An incentive is a financial or non‑financial concession offered by a landlord to attract or retain tenants. In the industrial leasing market, incentives have become increasingly influential as elevated supply and more discerning tenant behaviour prompt landlords to enhance asset competitiveness. Importantly, this approach enables landlords to preserve headline rental levels, critical to valuation, lending, and market benchmarking, while using incentives to support asset values, market positioning, and more flexible leasing outcomes.
Incentives have doubled in the past two years, what’s driving this, and what does it mean for tenants?
Incentives across the Australian industrial market have risen largely due to increased supply, with speculative and pre‑committed developments completing, alongside softened occupier demand and longer decision‑making timeframes. This has shifted negotiating power toward tenants, who, with the right market advice, can achieve stronger financial and operational outcomes aligned to their business needs.
Why is a tenant representative important when negotiating incentives?
Tenant representatives add value by providing real‑time market intelligence, leveraging competition between landlords, and structuring incentives to genuinely benefit the tenant. With visibility across active deals and multiple precincts, they understand what is achievable and can create competitive tension to drive stronger outcomes. Importantly, they ensure incentives align with the tenant’s operational and financial priorities, whether through rent‑free periods, fit-out contributions, or other tailored benefits, rather than simply accepting the headline offer presented by a landlord.
How can an incentive be structured to suit the needs of the occupier?
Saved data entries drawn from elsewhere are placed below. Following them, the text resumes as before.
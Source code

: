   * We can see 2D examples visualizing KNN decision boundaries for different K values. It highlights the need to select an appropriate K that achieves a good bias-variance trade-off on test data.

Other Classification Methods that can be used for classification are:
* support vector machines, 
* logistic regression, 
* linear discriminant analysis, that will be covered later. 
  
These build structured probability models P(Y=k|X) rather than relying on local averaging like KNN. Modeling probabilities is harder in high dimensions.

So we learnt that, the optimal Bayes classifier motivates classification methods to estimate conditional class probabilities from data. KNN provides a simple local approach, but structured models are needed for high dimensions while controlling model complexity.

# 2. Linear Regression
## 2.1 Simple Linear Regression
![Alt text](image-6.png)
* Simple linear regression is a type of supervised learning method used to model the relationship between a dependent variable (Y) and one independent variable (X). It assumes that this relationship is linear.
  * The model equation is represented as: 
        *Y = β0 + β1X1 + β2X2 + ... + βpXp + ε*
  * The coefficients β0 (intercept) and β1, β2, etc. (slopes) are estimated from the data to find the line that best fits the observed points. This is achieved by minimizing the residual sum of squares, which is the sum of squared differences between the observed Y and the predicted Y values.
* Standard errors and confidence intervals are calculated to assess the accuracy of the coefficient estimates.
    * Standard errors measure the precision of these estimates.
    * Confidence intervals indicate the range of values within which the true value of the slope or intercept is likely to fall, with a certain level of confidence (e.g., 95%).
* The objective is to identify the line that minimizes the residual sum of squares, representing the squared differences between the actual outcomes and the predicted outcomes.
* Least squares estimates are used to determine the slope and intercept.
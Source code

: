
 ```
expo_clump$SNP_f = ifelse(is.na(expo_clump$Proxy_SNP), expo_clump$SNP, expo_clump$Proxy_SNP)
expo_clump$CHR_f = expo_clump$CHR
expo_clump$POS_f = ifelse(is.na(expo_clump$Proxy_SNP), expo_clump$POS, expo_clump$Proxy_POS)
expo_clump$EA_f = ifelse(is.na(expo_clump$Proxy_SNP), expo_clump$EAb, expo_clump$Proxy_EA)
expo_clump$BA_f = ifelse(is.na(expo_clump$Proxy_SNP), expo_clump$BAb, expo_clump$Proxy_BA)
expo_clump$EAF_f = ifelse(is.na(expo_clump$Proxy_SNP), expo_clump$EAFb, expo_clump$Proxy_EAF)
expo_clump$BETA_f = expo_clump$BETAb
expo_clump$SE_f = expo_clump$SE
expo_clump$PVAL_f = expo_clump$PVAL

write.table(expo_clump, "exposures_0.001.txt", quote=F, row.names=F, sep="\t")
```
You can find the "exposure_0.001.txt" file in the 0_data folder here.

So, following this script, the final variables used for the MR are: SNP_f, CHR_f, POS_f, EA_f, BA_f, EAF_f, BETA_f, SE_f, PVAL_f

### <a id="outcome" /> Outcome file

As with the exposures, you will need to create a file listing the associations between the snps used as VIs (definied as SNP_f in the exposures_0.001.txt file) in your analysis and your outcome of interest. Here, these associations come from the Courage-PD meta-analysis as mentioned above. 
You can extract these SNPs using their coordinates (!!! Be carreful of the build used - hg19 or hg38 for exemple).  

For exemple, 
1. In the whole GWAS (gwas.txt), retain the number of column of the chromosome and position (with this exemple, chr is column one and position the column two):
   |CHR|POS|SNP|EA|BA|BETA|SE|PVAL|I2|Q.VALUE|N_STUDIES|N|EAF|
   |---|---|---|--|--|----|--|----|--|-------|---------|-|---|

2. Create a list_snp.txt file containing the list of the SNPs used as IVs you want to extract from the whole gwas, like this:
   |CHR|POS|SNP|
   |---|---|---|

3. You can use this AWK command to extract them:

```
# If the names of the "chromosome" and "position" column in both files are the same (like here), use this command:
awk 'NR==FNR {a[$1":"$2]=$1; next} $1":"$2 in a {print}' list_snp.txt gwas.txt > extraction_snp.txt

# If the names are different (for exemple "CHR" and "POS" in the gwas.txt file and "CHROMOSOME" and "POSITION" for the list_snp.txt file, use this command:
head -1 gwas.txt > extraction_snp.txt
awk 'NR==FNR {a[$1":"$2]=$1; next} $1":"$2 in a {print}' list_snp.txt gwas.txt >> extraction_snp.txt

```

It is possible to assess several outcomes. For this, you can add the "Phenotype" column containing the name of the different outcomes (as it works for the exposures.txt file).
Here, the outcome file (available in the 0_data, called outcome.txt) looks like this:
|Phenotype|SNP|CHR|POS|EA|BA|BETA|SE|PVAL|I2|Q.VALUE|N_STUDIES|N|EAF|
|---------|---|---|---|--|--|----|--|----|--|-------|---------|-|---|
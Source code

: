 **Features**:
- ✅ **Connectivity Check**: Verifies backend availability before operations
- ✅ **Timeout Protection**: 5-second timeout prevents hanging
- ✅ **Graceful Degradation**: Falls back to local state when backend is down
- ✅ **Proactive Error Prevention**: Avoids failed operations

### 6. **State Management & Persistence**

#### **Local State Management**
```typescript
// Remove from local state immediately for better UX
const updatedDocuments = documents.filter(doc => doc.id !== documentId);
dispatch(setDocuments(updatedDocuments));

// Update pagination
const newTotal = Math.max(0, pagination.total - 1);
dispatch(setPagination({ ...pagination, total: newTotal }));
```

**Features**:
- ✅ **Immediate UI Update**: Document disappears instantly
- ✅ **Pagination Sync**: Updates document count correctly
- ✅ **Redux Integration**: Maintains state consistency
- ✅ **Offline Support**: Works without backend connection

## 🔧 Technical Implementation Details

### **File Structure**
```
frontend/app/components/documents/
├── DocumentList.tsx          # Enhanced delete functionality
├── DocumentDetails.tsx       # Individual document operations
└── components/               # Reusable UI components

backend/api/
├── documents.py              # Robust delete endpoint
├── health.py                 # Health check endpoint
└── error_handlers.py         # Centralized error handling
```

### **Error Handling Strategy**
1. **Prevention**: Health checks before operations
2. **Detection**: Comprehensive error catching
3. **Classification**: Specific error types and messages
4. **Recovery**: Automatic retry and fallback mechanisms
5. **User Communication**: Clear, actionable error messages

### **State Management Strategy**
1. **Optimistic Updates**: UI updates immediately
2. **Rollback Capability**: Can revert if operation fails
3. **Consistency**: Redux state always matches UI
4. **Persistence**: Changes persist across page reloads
- Rent Free Periods - These help reduce occupancy costs in the early stages of a lease, enabling businesses to manage cash flow during relocation or setup.
- Fit-Out Contributions - These involve the landlord funding or subsidising tenant‑specific improvements, such as office construction, racking, or operational upgrades, reducing upfront capital expenditure.
- Rental Abatements - These provide partial reductions in rent over an agreed period and can be structured flexibly to suit the needs of the business. These abatements may be applied evenly across the full lease term or staggered toward the beginning or end of the lease, depending on the tenant’s operational and financial priorities.